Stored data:

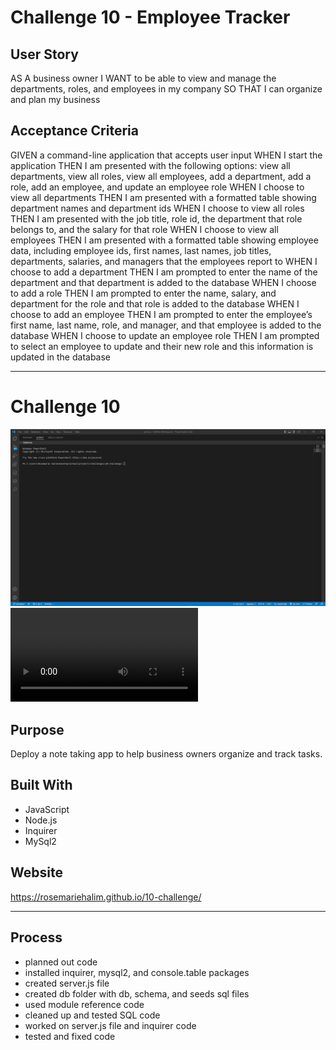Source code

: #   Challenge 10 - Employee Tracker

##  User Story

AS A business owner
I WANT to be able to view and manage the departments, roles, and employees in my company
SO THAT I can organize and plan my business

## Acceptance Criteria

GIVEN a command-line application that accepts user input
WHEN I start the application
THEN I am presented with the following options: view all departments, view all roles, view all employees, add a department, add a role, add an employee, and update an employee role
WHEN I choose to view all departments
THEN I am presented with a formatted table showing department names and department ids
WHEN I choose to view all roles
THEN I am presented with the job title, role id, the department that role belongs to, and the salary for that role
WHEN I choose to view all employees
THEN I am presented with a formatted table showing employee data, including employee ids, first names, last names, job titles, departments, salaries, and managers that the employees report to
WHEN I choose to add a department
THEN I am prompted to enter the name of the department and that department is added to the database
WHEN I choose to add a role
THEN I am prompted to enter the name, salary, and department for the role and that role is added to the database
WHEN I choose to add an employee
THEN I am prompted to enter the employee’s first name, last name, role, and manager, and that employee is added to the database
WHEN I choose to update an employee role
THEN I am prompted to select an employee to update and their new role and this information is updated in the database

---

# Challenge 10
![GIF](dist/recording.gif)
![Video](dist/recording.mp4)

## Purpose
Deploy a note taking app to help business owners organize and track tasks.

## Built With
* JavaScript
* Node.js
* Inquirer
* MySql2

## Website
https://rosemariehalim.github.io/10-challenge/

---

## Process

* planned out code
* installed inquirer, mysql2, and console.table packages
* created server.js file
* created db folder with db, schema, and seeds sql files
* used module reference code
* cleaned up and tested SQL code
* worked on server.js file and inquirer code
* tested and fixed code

...

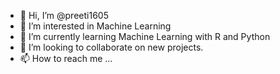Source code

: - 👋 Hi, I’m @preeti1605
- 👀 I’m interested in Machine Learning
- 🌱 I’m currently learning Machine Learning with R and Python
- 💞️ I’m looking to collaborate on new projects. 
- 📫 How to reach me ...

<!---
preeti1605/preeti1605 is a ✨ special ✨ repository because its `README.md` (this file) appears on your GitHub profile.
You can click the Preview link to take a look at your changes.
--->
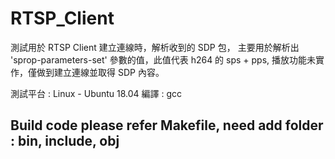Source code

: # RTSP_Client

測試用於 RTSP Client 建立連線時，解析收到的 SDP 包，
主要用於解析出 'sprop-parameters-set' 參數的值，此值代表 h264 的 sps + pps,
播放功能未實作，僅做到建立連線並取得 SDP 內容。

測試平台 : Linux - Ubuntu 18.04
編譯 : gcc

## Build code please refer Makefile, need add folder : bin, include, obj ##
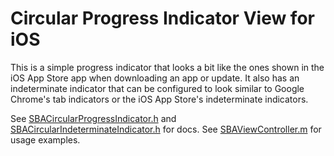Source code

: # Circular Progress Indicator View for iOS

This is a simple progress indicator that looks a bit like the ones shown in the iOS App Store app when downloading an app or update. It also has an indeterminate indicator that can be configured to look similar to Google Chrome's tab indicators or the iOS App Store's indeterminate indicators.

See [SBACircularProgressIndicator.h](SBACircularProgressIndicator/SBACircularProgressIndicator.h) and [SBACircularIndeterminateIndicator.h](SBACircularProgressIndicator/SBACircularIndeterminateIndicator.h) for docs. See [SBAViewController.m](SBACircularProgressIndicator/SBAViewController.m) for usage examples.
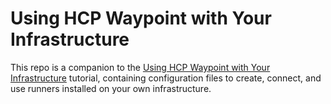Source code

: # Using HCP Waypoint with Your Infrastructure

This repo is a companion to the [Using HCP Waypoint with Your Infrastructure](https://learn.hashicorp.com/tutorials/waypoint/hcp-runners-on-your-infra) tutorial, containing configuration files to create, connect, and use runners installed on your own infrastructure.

_ACTIVITY_
In the data above, start at the line holding "You can click" and stop after the line holding "View for iOS"; write out those lines exactly, without pictures.

_EXERCISE ANSWER_
You can click the Preview link to take a look at your changes.
--->
Source code

: # RTSP_Client

測試用於 RTSP Client 建立連線時，解析收到的 SDP 包，
主要用於解析出 'sprop-parameters-set' 參數的值，此值代表 h264 的 sps + pps,
播放功能未實作，僅做到建立連線並取得 SDP 內容。

測試平台 : Linux - Ubuntu 18.04
編譯 : gcc

## Build code please refer Makefile, need add folder : bin, include, obj ##
Source code

: # Circular Progress Indicator View for iOS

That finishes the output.